**EXERCISE DESCRIPTION:**
Find each line below where the word "frac" occurs, and copy it.

**Stored data entries:**
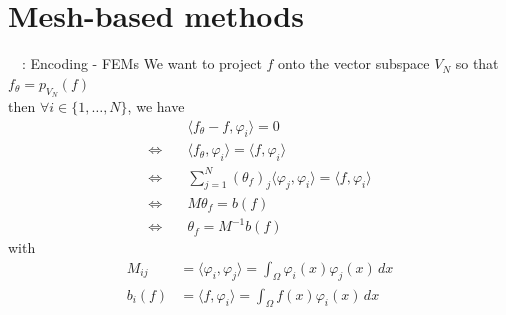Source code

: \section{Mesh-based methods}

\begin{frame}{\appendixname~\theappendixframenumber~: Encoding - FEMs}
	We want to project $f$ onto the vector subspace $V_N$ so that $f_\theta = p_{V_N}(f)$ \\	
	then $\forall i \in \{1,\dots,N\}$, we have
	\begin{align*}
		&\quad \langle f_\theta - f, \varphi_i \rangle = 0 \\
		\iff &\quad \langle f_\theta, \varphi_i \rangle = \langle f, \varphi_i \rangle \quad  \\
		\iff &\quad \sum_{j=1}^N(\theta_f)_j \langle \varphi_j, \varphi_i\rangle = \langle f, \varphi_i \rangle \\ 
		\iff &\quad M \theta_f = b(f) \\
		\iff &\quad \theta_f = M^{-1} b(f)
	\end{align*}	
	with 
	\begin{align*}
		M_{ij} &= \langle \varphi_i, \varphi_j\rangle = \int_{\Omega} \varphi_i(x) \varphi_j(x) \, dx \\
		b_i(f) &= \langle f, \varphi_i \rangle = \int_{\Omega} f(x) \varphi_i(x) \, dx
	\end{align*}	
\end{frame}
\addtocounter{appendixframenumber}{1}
* * *
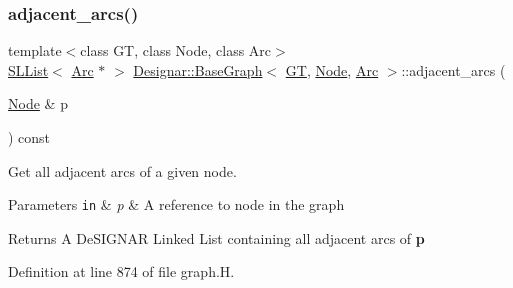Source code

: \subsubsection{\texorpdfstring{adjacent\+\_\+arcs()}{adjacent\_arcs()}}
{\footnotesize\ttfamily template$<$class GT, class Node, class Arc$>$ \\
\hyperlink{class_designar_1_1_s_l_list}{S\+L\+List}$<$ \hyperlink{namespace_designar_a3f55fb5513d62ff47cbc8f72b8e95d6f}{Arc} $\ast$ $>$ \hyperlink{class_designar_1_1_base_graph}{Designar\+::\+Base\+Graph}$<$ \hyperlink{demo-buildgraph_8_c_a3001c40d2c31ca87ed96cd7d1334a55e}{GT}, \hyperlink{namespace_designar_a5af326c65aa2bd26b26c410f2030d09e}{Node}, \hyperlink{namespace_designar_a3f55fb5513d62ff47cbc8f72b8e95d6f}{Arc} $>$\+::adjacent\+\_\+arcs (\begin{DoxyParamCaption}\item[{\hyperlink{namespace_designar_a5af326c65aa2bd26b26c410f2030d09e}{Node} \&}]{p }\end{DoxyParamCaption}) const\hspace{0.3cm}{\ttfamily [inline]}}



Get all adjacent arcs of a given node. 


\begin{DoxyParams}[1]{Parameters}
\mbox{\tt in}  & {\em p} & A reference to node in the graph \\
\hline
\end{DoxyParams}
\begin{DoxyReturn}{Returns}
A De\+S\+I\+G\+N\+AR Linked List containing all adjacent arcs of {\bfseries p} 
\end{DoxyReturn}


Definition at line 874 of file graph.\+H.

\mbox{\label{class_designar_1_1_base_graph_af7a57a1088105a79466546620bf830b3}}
==
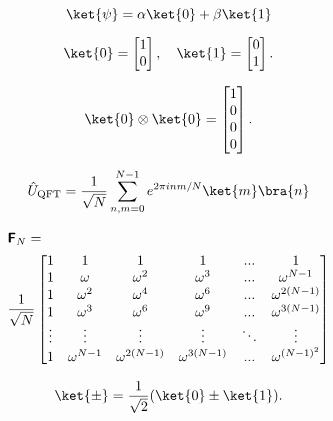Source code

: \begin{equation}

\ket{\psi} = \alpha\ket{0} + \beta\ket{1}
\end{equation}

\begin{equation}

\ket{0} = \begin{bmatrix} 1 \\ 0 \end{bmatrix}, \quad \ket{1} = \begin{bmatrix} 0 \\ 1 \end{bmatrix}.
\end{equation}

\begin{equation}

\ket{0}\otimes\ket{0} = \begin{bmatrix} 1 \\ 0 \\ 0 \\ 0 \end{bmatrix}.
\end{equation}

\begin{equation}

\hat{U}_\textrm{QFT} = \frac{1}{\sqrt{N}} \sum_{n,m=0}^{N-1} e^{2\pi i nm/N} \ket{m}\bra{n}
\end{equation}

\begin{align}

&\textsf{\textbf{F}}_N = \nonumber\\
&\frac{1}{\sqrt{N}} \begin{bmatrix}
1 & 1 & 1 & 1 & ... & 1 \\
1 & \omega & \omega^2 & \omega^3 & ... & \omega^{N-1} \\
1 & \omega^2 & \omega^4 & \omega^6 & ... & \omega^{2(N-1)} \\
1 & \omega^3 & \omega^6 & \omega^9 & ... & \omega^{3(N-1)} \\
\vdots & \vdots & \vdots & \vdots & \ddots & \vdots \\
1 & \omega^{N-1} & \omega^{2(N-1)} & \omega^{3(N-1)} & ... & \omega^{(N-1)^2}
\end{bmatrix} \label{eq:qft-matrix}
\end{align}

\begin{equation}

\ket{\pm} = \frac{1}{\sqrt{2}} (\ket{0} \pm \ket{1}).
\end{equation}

**ANSWER FOR THIS EXERCISE:**
\hat{U}_\textrm{QFT} = \frac{1}{\sqrt{N}} \sum_{n,m=0}^{N-1} e^{2\pi i nm/N} \ket{m}\bra{n}
&\frac{1}{\sqrt{N}} \begin{bmatrix}
\ket{\pm} = \frac{1}{\sqrt{2}} (\ket{0} \pm \ket{1}).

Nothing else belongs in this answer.